The night diving, on the other hand, was spectacular with lots of crab, lobsters, stingrays, squid, octopus, basket stars, brittle stars. Night diving is my favorite kind of diving and it didn't disappoint this time. However, that only accounted for 4 of the 18 dives.

The north end is closed, so my dive sites were Santa Rosa Wall, San Clemente, Punta Sur, Delilah, Paradise (night dive), Palancar, Tikila Beach (night dive), Punta Tich (? not sure of the spelling), Yucab, Chakanaab (night dive). Some of these were repeated.

I think diver tourism is picking up, but non-diver tourism is still down. As far as fewer dive boats in the water, it was a traffic jam of boats on the morning dives and there was as many as 30 divers in the water at some of our sites, so you had to be careful to identify and stay with your group. It was so busy, I switched my dive schedule from two dives in the morning to two dives in the afternoon and then the night dive.

If your primary purpose for going to Cozumel is diving, you won't know for sure until you judge for yourself, but my recommendation would be to skip Cozumel and find another dive destination.
Wow - Thanks for the update. I am hoping that the conditions you encountered were more storm related than the same systemic decline in the health of the reef that we both noticed in 2019.
 
There are long, sweeping areas of dead corals. At one of the sites, it looked as though someone had taken a rake or a grader and scooped all the coral bones into piles. It was awful looking.

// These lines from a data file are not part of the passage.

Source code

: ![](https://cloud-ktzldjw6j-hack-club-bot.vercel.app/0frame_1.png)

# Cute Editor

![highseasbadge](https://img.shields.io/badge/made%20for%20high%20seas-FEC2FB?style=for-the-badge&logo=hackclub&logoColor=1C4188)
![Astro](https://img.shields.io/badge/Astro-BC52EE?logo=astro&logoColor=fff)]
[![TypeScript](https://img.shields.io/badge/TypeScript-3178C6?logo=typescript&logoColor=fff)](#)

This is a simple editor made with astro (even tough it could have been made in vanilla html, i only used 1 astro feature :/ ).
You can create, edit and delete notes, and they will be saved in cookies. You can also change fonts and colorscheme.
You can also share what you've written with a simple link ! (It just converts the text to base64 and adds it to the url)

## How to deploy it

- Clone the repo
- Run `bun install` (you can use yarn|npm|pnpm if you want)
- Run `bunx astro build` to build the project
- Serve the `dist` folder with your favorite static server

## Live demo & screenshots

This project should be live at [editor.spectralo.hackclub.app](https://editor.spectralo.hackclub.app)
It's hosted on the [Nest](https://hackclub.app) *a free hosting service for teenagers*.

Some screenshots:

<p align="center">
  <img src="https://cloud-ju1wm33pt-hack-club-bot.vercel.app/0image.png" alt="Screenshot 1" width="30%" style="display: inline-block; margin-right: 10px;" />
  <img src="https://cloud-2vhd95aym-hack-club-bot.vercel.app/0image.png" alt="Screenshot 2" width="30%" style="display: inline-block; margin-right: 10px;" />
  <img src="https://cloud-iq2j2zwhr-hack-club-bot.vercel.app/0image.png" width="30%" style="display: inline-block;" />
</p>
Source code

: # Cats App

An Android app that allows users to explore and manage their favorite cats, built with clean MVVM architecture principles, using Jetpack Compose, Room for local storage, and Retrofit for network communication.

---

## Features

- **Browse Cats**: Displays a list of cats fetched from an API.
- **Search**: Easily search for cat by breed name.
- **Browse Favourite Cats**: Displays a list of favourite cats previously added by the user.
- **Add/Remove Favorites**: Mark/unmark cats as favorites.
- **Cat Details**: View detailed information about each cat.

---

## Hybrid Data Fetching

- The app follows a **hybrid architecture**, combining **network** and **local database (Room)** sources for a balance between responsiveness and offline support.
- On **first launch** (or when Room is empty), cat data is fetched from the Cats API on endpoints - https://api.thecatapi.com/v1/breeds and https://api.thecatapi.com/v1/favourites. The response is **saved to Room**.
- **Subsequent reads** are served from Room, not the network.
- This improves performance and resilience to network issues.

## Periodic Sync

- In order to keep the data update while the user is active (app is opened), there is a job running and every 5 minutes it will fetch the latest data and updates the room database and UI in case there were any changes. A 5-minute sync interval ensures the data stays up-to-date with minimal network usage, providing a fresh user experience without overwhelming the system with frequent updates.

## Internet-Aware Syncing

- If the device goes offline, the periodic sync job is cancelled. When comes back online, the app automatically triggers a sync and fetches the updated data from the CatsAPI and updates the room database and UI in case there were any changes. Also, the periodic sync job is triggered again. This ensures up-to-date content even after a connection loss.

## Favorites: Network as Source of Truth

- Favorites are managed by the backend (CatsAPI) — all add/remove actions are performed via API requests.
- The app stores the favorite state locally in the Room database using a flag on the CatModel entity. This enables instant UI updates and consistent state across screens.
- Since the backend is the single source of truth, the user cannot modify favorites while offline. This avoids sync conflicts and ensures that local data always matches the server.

May I ask, what dive sites were on when you saw this?
 
some of that damage sounds like hurrican damage to me... anyone remember what the reefs looked like the 1st year after Wilma? :eek:
 
some of that damage sounds like hurrican damage to me... anyone remember what the reefs looked like the 1st year after Wilma? :eek:
Yes, I do, and there are still a lot of piles of dead finger coral that are the result of Wilma.
 
some of that damage sounds like hurrican damage to me... anyone remember what the reefs looked like the 1st year after Wilma? :eek:

I was a relatively new diver when we made our first trip to Cozumel 3 months after Wilma. All of my diving up to that point had been in Florida and the Bahamas.

All of the old timers at Scuba Club talked about how the reef was so bad after Wilma that they were never returning to Cozumel. To me, Cozumel had the most beautiful reef that I had ever seen, even after Wilma.

I have since been diving all over the world, and Cozumel is still my favorite. We have been to Cozumel every year since Wilma, and next month will be my third trip to Cozumel in less than a year.
 
I've been a storm water quality inspector for almost 20yrs. Its not good. From florida to the Caribbean reefs are dying. All the excess nutrients from improperly treated sewage to all the nutrients runoff from the golf courses that used to be Everglades. More hard surfaces create more runoff. The culture in the usa is trying to turn to more green space to let water soak into the ground instead of a concrete channel that flushes it all to the receiving water body. Unfortunately the saying dilution is the solution to pollution isnt working. I can list more non regulated sources of pollution than I have time for.